= Northern Water Project =

Infrastructure project in South Australia

The Northern Water Project is an AUD $5 billion water supply infrastructure project located in South Australia. It incorporates an industrial-scale seawater desalination plant to extract water from Spencer Gulf and associated pipelines and pump stations. It is intended to supply water to remote mining projects, including the Olympic Dam mine and other future commercial users. The plant is proposed to be constructed at Mullaquana Station, which is located 20 kilometres south of the town of Whyalla.

== History ==
In the mid-2000s, mining company BHP Billiton proposed to develop a seawater desalination for their exclusive use in the Upper Spencer Gulf, at Point Lowly.
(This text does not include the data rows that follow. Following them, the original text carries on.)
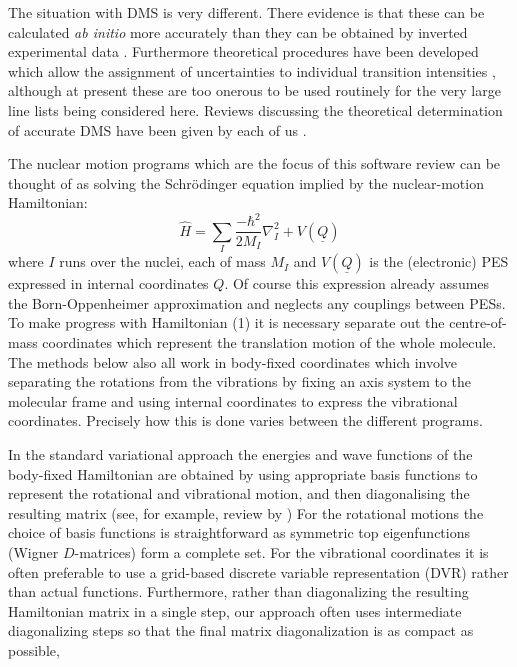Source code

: \documentclass[12pt]{article}
\newcommand{\2}{$_{2}$}
\newcommand{\3}{$_{3}$}
\newcommand{\4}{$_{4}$}
\begin{document}
The situation with DMS is very different. There evidence is that
these can be calculated {\it ab initio} more accurately than they
can be obtained by inverted experimental data \cite{jt156}. Furthermore
theoretical procedures have been developed which allow the assignment
of uncertainties to individual
transition intensities \cite{jt522,jt625}, although at present these
are too onerous to be used routinely for the very large line lists being
considered here. Reviews discussing the theoretical determination
of accurate DMS have been given by each of us \cite{13Yuxxxx.method,jt573}.

The nuclear motion programs which are the focus of this software review can
be thought of as solving the Schr\"odinger equation implied
by the nuclear-motion Hamiltonian:
\begin{equation}
\hat{H} = \sum_I \frac{-\hbar^2}{2 M_I}\nabla_I^2 + V(\underline{Q})
\end{equation}
where $I$ runs over the nuclei, each of mass $M_I$ and $V(\underline{Q})$
is the (electronic) PES expressed in internal coordinates $Q$.
Of course this expression already assumes the Born-Oppenheimer approximation
and neglects any couplings between PESs. To make progress with
Hamiltonian (1) it is necessary separate out the centre-of-mass coordinates
which represent the translation motion of the whole molecule. The
methods below also all work in body-fixed coordinates which involve
separating the rotations from the vibrations by fixing an axis system
to the molecular frame and using internal coordinates to express the
vibrational coordinates. Precisely how this is done varies between
the different programs.

In the standard variational approach the energies and wave functions
of the body-fixed Hamiltonian are obtained by using appropriate basis
functions to represent the rotational and vibrational motion, and then
diagonalising the resulting matrix (see, for example, review by \cite{08BoCaMe.methods}) For the rotational motions the
choice of basis functions is straightforward as symmetric top eigenfunctions
(Wigner $D$-matrices) form a complete set. For the vibrational
coordinates it is often preferable to use a grid-based discrete
variable representation (DVR) \cite{lc00} rather than actual
functions. Furthermore, rather than diagonalizing the resulting
Hamiltonian matrix in a single step, our approach often uses
intermediate diagonalizing steps so that the final matrix diagonalization
is as compact as possible,
\end{document}
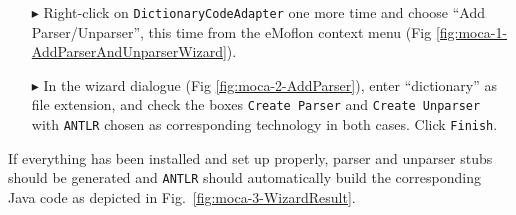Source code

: \begin{enumerate}

\item[$\blacktriangleright$] Right-click on \texttt{DictionaryCodeAdapter} one more time and choose ``Add Parser/Unparser'', this time from the eMoflon context
menu (Fig \ref{fig:moca-1-AddParserAndUnparserWizard}).

 
\item[$\blacktriangleright$] In the wizard dialogue (Fig \ref{fig:moca-2-AddParser}), enter ``dictionary'' as file extension, and check the boxes \texttt{Create
Parser} and \texttt{Create Unparser} with \texttt{ANTLR} chosen as corresponding technology in both cases.  Click \texttt{Finish}.


\end{enumerate}

If everything has been installed and set up properly, parser and unparser stubs should be generated and \texttt{ANTLR} should automatically build the
corresponding Java code as depicted in Fig.~\ref{fig:moca-3-WizardResult}.

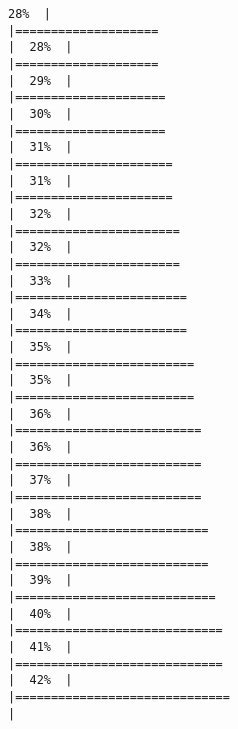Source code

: \documentclass[
]{book}
\begin{document}
\begin{verbatim}
28%  |                                                                              |====================                                                  |  28%  |                                                                              |====================                                                  |  29%  |                                                                              |=====================                                                 |  30%  |                                                                              |=====================                                                 |  31%  |                                                                              |======================                                                |  31%  |                                                                              |======================                                                |  32%  |                                                                              |=======================                                               |  32%  |                                                                              |=======================                                               |  33%  |                                                                              |========================                                              |  34%  |                                                                              |========================                                              |  35%  |                                                                              |=========================                                             |  35%  |                                                                              |=========================                                             |  36%  |                                                                              |==========================                                            |  36%  |                                                                              |==========================                                            |  37%  |                                                                              |==========================                                            |  38%  |                                                                              |===========================                                           |  38%  |                                                                              |===========================                                           |  39%  |                                                                              |============================                                          |  40%  |                                                                              |=============================                                         |  41%  |                                                                              |=============================                                         |  42%  |                                                                              |==============================                                        |  
\end{verbatim}
\end{document}
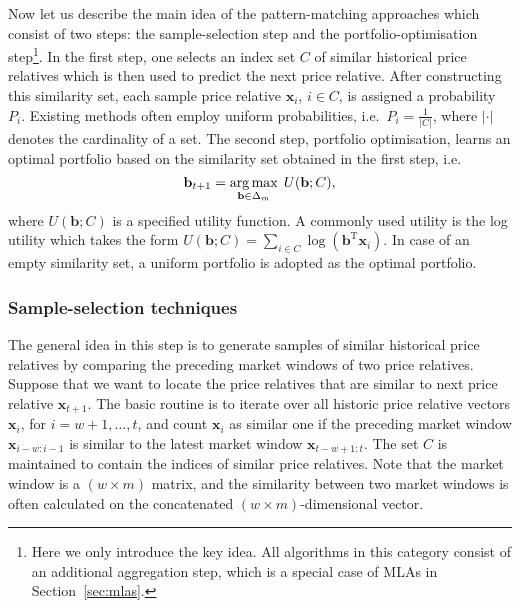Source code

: Now let us describe the main idea of the pattern-matching approaches \citep{bnn} which consist of two steps: the sample-selection step and the portfolio-optimisation step\footnote{Here we only introduce the key idea. All algorithms in this category consist of an additional aggregation step, which is a special case of MLAs in Section~\ref{sec:mlas}.}. In the first step, one selects an index set $C$ of similar historical price relatives which is then used to predict the next price relative. After constructing this similarity set, each sample price relative $\mathbf{x}_i$, $i \in C$, is assigned a probability $P_i$. Existing methods often employ uniform probabilities, i.e.\ $P_i = \frac{1}{|C|}$, where $|\cdot|$ denotes the cardinality of a set. The second step, portfolio optimisation, learns an optimal portfolio based on the similarity set obtained in the first step, i.e.\
\begin{equation}
	\mathbf{b}_{t+1} = \operatorname*{arg\,max}_{\mathbf{b}\in\Delta_m} \; U(\mathbf{b}; C),
\end{equation}
where $U(\mathbf{b}; C)$ is a specified utility function. A commonly used utility is the log utility which takes the form $U(\mathbf{b}; C) = \sum_{i \in C}\log(\mathbf{b}^\text{T}\mathbf{x}_i)$. In case of an empty similarity set, a uniform portfolio is adopted as the optimal portfolio.

\subsubsection{Sample-selection techniques}

The general idea in this step is to generate samples of similar historical price relatives by comparing the preceding market windows of two price relatives. Suppose that we want to locate the price relatives that are similar to next price relative $\mathbf{x}_{t+1}$. The basic routine is to iterate over all historic price relative vectors $\mathbf{x}_i$, for $i = w + 1, \ldots, t$, and count $\mathbf{x}_i$ as similar one if the preceding market window $\mathbf{x}_{i-w:i-1}$ is similar to the latest market window $\mathbf{x}_{t-w+1:t}$. The set $C$ is maintained to contain the indices of similar price relatives. Note that the market window is a $(w \times m)$ matrix, and the similarity between two market windows is often calculated on the concatenated $(w \times m)$-dimensional vector.

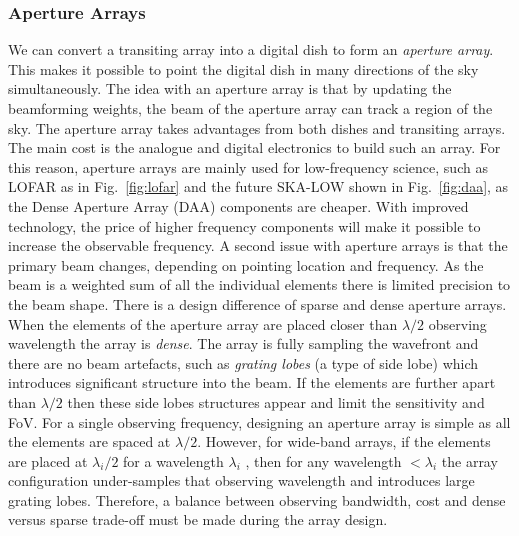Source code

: 
  
\subsubsection{Aperture Arrays}	   \label{chap2:sec4.3.3}
%
We can convert a transiting array into a digital dish to form an \textit{aperture array}. This makes it possible to point the digital dish in many directions of the sky 
simultaneously. The idea with an aperture array is that by updating the beamforming weights, the beam of the aperture array can track a region of the sky. The aperture array takes
advantages from both dishes and transiting arrays. The main cost is the analogue and digital electronics to build such an array. For this reason, aperture arrays are 
mainly used for low-frequency science, such as LOFAR as in Fig.~\ref{fig:lofar} and the future SKA-LOW shown in Fig.~\ref{fig:daa}, as the Dense Aperture Array (DAA) 
components are cheaper. With improved technology, the price of higher frequency components will make it possible to increase the observable frequency. A second issue with aperture arrays is that the primary beam changes, depending on pointing location 
and frequency. As the beam is a weighted sum of all the individual elements there is limited precision to the beam shape. There is a design difference of sparse 
and dense aperture arrays. When the elements of the aperture array are placed closer than $\lambda/2$ observing wavelength the array is \textit{dense}. The array is
fully sampling the wavefront and there are no beam artefacts, such as \textit{grating lobes} (a type of side lobe) which introduces significant structure into the beam. 
If the elements are further apart than $\lambda/2$ then these side lobes structures appear and limit the sensitivity and FoV. For a single observing frequency,
designing an aperture array is simple as all the elements are spaced at $\lambda/2$. However, for wide-band arrays, if the elements are placed at $\lambda_{i}/2$
for a wavelength $\lambda_{i}$ , then for any wavelength $< \lambda_{i}$ the array configuration under-samples that observing wavelength and introduces large grating lobes. 
Therefore, a balance between observing bandwidth, cost and dense versus sparse trade-off must be made during the array design.



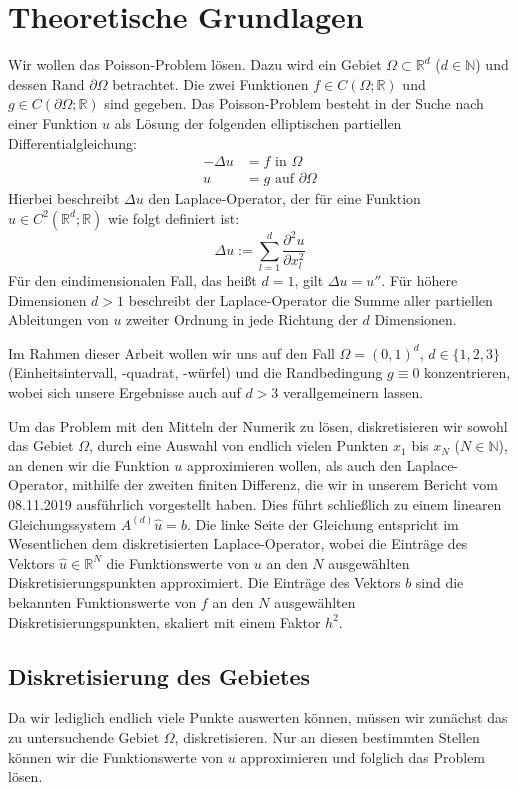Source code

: \documentclass{scrartcl}
\newcommand{\R}{\mathbb{R}}
\begin{document}
\pagebreak
\section{Theoretische Grundlagen}
Wir wollen das Poisson-Problem lösen.
Dazu wird ein Gebiet $\Omega\subset\R^d$ ($d\in\mathbb{N}$) und dessen Rand $\partial\Omega$ betrachtet.
Die zwei Funktionen $f\in C(\Omega ; \R)$ und $g\in C(\partial\Omega ; \R)$ sind gegeben.
Das Poisson-Problem besteht in der Suche nach einer Funktion $u$ als Lösung der folgenden elliptischen partiellen Differentialgleichung:
\[\begin{split}
-\Delta u &= f \textrm{ in } \Omega\\
        u &= g \textrm{ auf } \partial\Omega
\end{split}
\]
Hierbei beschreibt $\Delta u$ den Laplace-Operator, der für eine Funktion $u\in C^2(\R^d;\R)$ wie folgt definiert ist: \[\Delta u := \sum_{l=1}^{d} \frac{\partial^2 u}{\partial x^2_l}\]
Für den eindimensionalen Fall, das heißt $d=1$, gilt $\Delta u = u''$. Für höhere Dimensionen $d>1$ beschreibt der Laplace-Operator die Summe aller partiellen Ableitungen von $u$ zweiter Ordnung in jede Richtung der $d$ Dimensionen.

Im Rahmen dieser Arbeit wollen wir uns auf den Fall $\Omega=(0,1)^d$, $d\in\{1, 2, 3\}$ (Einheitsintervall, -quadrat, -würfel) und die Randbedingung $g\equiv0$ konzentrieren, wobei sich unsere Ergebnisse auch auf $d>3$ verallgemeinern lassen.

Um das Problem mit den Mitteln der Numerik zu lösen, diskretisieren wir sowohl das Gebiet $\Omega$, durch eine Auswahl von endlich vielen Punkten $x_1$ bis $x_N$ ($N\in\mathbb{N}$), an denen wir die Funktion $u$ approximieren wollen, als auch den Laplace-Operator, mithilfe der zweiten finiten Differenz, die wir in unserem Bericht vom 08.11.2019 ausführlich vorgestellt haben.
Dies führt schließlich zu einem linearen Gleichungssystem $A^{(d)}\hat{u}=b$.
Die linke Seite der Gleichung entspricht im Wesentlichen dem diskretisierten Laplace-Operator, wobei die Einträge des Vektors $\hat{u}\in\R^N$ die Funktionswerte von $u$ an den $N$ ausgewählten Diskretisierungspunkten approximiert.
Die Einträge des Vektors $b$ sind die bekannten Funktionswerte von $f$ an den $N$ ausgewählten Diskretisierungspunkten, skaliert mit einem Faktor $h^2$.\cite{rheinbach2015, rabus2019}

\subsection{Diskretisierung des Gebietes}
Da wir lediglich endlich viele Punkte auswerten können, müssen wir zunächst das zu untersuchende Gebiet  $\Omega$, diskretisieren.
Nur an diesen bestimmten Stellen können wir die Funktionswerte von $u$ approximieren und folglich das Problem lösen.
\end{document}
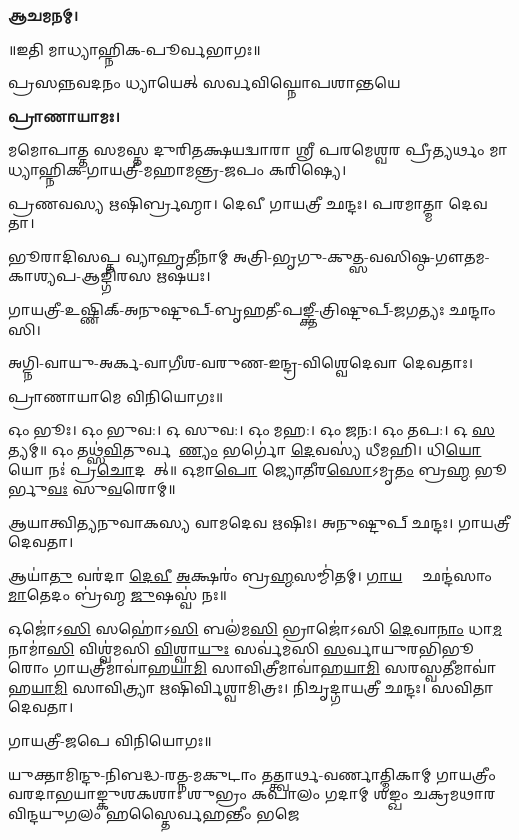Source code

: \textbf{𑌆𑌚𑌮𑌨𑌮𑍍।}


\centerline{॥𑌇𑌤𑌿 𑌮𑌾𑌧𑍍𑌯𑌾𑌹𑍍𑌨𑌿𑌕-𑌪𑍂𑌰𑍍𑌵𑌭𑌾𑌗𑌃॥}



{𑌪𑍍𑌰𑌸𑌨𑍍𑌨𑌵𑌦𑌨𑌂 𑌧𑍍𑌯𑌾𑌯𑍇𑌤𑍍 𑌸𑌰𑍍𑌵𑌵𑌿𑌘𑍍𑌨𑍋𑌪𑌶𑌾𑌨𑍍𑌤𑌯𑍇}

\textbf{𑌪𑍍𑌰𑌾𑌣𑌾𑌯𑌾𑌮𑌃।}

𑌮𑌮𑍋𑌪𑌾𑌤𑍍𑌤 𑌸𑌮𑌸𑍍𑌤 𑌦𑍁𑌰𑌿𑌤𑌕𑍍𑌷𑌯𑌦𑍍𑌵𑌾𑌰𑌾 𑌶𑍍𑌰𑍀 𑌪𑌰𑌮𑍇𑌶𑍍𑌵𑌰 𑌪𑍍𑌰𑍀𑌤𑍍𑌯𑌰𑍍𑌥𑌂 𑌮𑌾𑌧𑍍𑌯𑌾𑌹𑍍𑌨𑌿𑌕-𑌗𑌾𑌯𑌤𑍍𑌰𑍀-𑌮𑌹𑌾𑌮𑌨𑍍𑌤𑍍𑌰-𑌜𑌪𑌂 𑌕𑌰𑌿𑌷𑍍𑌯𑍇।


𑌪𑍍𑌰𑌣𑌵𑌸𑍍𑌯 𑌋𑌷𑌿𑌰𑍍𑌬𑍍𑌰𑌹𑍍𑌮𑌾।
𑌦𑍇𑌵𑍀 𑌗𑌾𑌯𑌤𑍍𑌰𑍀 𑌛𑌨𑍍𑌦𑌃।
𑌪𑌰𑌮𑌾𑌤𑍍𑌮𑌾 𑌦𑍇𑌵𑌤𑌾।

𑌭𑍂𑌰𑌾𑌦𑌿𑌸𑌪𑍍𑌤 𑌵𑍍𑌯𑌾𑌹𑍃𑌤𑍀𑌨𑌾𑌮𑍍 𑌅𑌤𑍍𑌰𑌿-𑌭𑍃𑌗𑍁-𑌕𑍁𑌤𑍍𑌸-𑌵𑌸𑌿𑌷𑍍𑌠-𑌗𑍗𑌤𑌮-𑌕𑌾𑌶𑍍𑌯𑌪-𑌆𑌙𑍍𑌗𑌿𑌰𑌸 𑌋𑌷𑌯𑌃।

𑌗𑌾𑌯𑌤𑍍𑌰𑍀-𑌉𑌷𑍍𑌣𑌿𑌕𑍍-𑌅𑌨𑍁𑌷𑍍𑌟𑍁𑌪𑍍-𑌬𑍃𑌹𑌤𑍀-𑌪𑌙𑍍𑌕𑍍𑌤𑍀-𑌤𑍍𑌰𑌿𑌷𑍍𑌟𑍁𑌪𑍍-𑌜𑌗𑌤𑍍𑌯𑌃 𑌛𑌨𑍍𑌦𑌾𑌂𑌸𑌿।

𑌅𑌗𑍍𑌨𑌿-𑌵𑌾𑌯𑍁-𑌅𑌰𑍍𑌕-𑌵𑌾𑌗𑍀𑌶-𑌵𑌰𑍁𑌣-𑌇𑌨𑍍𑌦𑍍𑌰-𑌵𑌿𑌶𑍍𑌵𑍇𑌦𑍇𑌵𑌾 𑌦𑍇𑌵𑌤𑌾𑌃।
      
𑌪𑍍𑌰𑌾𑌣𑌾𑌯𑌾𑌮𑍇 𑌵𑌿𑌨𑌿𑌯𑍋𑌗𑌃॥


𑌓𑌂 𑌭𑍂𑌃। 𑌓𑌂 𑌭𑍁𑌵:। 𑌓 𑌸𑍁𑌵:। 𑌓𑌂 𑌮𑌹:। 𑌓𑌂 𑌜𑌨:। 𑌓𑌂 𑌤𑌪:। 𑌓 \ul{𑌸}𑌤𑍍𑌯𑌮𑍍॥
𑌓𑌂 𑌤𑌥𑍍𑌸॑\ul{𑌵𑌿}𑌤𑍁𑌰𑍍𑌵𑌰𑍇᳚\ul{𑌣𑍍𑌯𑌂} 𑌭𑌰𑍍𑌗𑍋॑ \ul{𑌦𑍇}𑌵𑌸𑍍𑌯॑ 𑌧𑍀𑌮𑌹𑌿। 𑌧𑌿\ul{𑌯𑍋} 𑌯𑍋 𑌨𑌃॑ 𑌪𑍍𑌰\ul{𑌚𑍋}𑌦𑌯𑌾᳚𑌤𑍍॥
𑌓𑌮𑌾\ul{𑌪𑍋} 𑌜𑍍𑌯𑍋\ul{𑌤𑍀}𑌰\ul{𑌸𑍋}𑌽𑌮𑍃\ul{𑌤𑌂} 𑌬𑍍𑌰\ul{𑌹𑍍𑌮} 𑌭𑍂𑌰𑍍𑌭𑍁\ul{𑌵𑌃} 𑌸𑍁\ul{𑌵}𑌰𑍋𑌮𑍍॥




𑌆𑌯𑌾𑌤𑍍𑌵𑌿𑌤𑍍𑌯𑌨𑍁𑌵𑌾𑌕𑌸𑍍𑌯 𑌵𑌾𑌮𑌦𑍇𑌵 𑌋𑌷𑌿𑌃।
𑌅𑌨𑍁𑌷𑍍𑌟𑍁𑌪𑍍 𑌛𑌨𑍍𑌦𑌃।
𑌗𑌾𑌯𑌤𑍍𑌰𑍀 𑌦𑍇𑌵𑌤𑌾।

𑌆𑌯𑌾॑\ul{𑌤𑍁} 𑌵𑌰॑𑌦𑌾 \ul{𑌦𑍇}\ul{𑌵𑍀} \ul{𑌅}𑌕𑍍𑌷𑌰𑌂॑ 𑌬𑍍𑌰\ul{𑌹𑍍𑌮}𑌸𑌮𑍍𑌮𑌿॑𑌤𑌮𑍍। \ul{𑌗𑌾}\ul{𑌯}𑌤𑍍𑌰𑍀𑌂᳚ 𑌛𑌨𑍍𑌦॑𑌸𑌾𑌂 \ul{𑌮𑌾}𑌤𑍇𑌦𑌂 𑌬𑍍𑌰॑𑌹𑍍𑌮 \ul{𑌜𑍁}𑌷𑌸𑍍𑌵॑ 𑌨𑌃॥

𑌓𑌜𑍋॑𑌽\ul{𑌸𑌿} 𑌸𑌹𑍋॑𑌽\ul{𑌸𑌿} 𑌬𑌲॑𑌮\ul{𑌸𑌿} 𑌭𑍍𑌰𑌾𑌜𑍋॑𑌽𑌸𑌿 \ul{𑌦𑍇}𑌵𑌾\ul{𑌨𑌾𑌂} 𑌧𑌾\ul{𑌮} 𑌨𑌾𑌮𑌾॑\ul{𑌸𑌿} 𑌵𑌿𑌶𑍍𑌵॑𑌮𑌸𑌿 \ul{𑌵𑌿}𑌶𑍍𑌵𑌾\ul{𑌯𑍁𑌃} 𑌸𑌰𑍍𑌵॑𑌮𑌸𑌿 \ul{𑌸}𑌰𑍍𑌵𑌾𑌯𑍁𑌰𑌭𑌿𑌭𑍂𑌰𑍋𑌂 𑌗𑌾𑌯𑌤𑍍𑌰𑍀𑌮𑌾𑌵𑌾॑𑌹\ul{𑌯𑌾}\ul{𑌮𑌿} 𑌸𑌾𑌵𑌿𑌤𑍍𑌰𑍀𑌮𑌾𑌵𑌾॑𑌹\ul{𑌯𑌾}\ul{𑌮𑌿} 𑌸𑌰𑌸𑍍𑌵𑌤𑍀𑌮𑌾𑌵𑌾॑𑌹\-\ul{𑌯𑌾}\ul{𑌮𑌿} 𑌸𑌾𑌵𑌿𑌤𑍍𑌰𑍍𑌯𑌾 𑌋𑌷𑌿𑌰𑍍𑌵𑌿𑌶𑍍𑌵𑌾𑌮𑌿𑌤𑍍𑌰𑌃। 𑌨𑌿𑌚𑍃𑌦𑍍𑌗𑌾𑌯𑌤𑍍𑌰𑍀 𑌛𑌨𑍍𑌦𑌃। 𑌸𑌵𑌿𑌤𑌾 𑌦𑍇𑌵𑌤𑌾।

𑌗𑌾𑌯𑌤𑍍𑌰𑍀-𑌜𑌪𑍇 𑌵𑌿𑌨𑌿𑌯𑍋𑌗𑌃॥



{𑌯𑍁𑌕𑍍𑌤𑌾𑌮𑌿𑌨𑍍𑌦𑍁-𑌨𑌿𑌬𑌦𑍍𑌧-𑌰𑌤𑍍𑌨-𑌮𑌕𑍁𑌟𑌾𑌂 𑌤𑌤𑍍𑌤𑍍𑌵𑌾𑌰𑍍𑌥-𑌵𑌰𑍍𑌣𑌾𑌤𑍍𑌮𑌿𑌕𑌾𑌮𑍍}
{𑌗𑌾𑌯𑌤𑍍𑌰𑍀𑌂 𑌵𑌰𑌦𑌾𑌭𑌯𑌾𑌙𑍍𑌕𑍁𑌶𑌕𑌶𑌾𑌃 𑌶𑍁𑌭𑍍𑌰𑌂 𑌕𑌪𑌾𑌲𑌂 𑌗𑌦𑌾𑌮𑍍}
{𑌶𑌙𑍍𑌖𑌂 𑌚𑌕𑍍𑌰𑌮𑌥𑌾𑌰𑌵𑌿𑌨𑍍𑌦𑌯𑍁𑌗𑌲𑌂 𑌹𑌸𑍍𑌤𑍈𑌰𑍍𑌵𑌹𑌨𑍍𑌤𑍀𑌂 𑌭𑌜𑍇}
The plant was intended to supply water for industrial use to the Olympic Dam mine. While presented as a major economic activity, the project also attracted strong criticism from local community members, recreational and commercial fishing and seafood sectors and environmental groups, due to the potential for discharged brine to adversely impact the marine ecology of Spencer Gulf. Concerned parties included local residents, environmentalists, prawn fishers, and fish farmers. A key concern raised was the potential for desalination brine to impact the giant Australian cuttlefish breeding aggregation that occurs between Point Lowly and Whyalla. In 2009, an Environment Resources and Development Committee formed by the South Australian parliament was warned of the potential for the brine discharge to harm Spencer Gulf's marine ecology, and recommended that the company investigate sites outside of Spencer Gulf. The company made limited investigations of non-Spencer Gulf sites in their Supplementary Environmental Impact Statement before ruling them out and proceeding with their original plan. The project received all necessary development approvals to proceed at Point Lowly in 2011, but the company decided not to construct the project for financial reasons.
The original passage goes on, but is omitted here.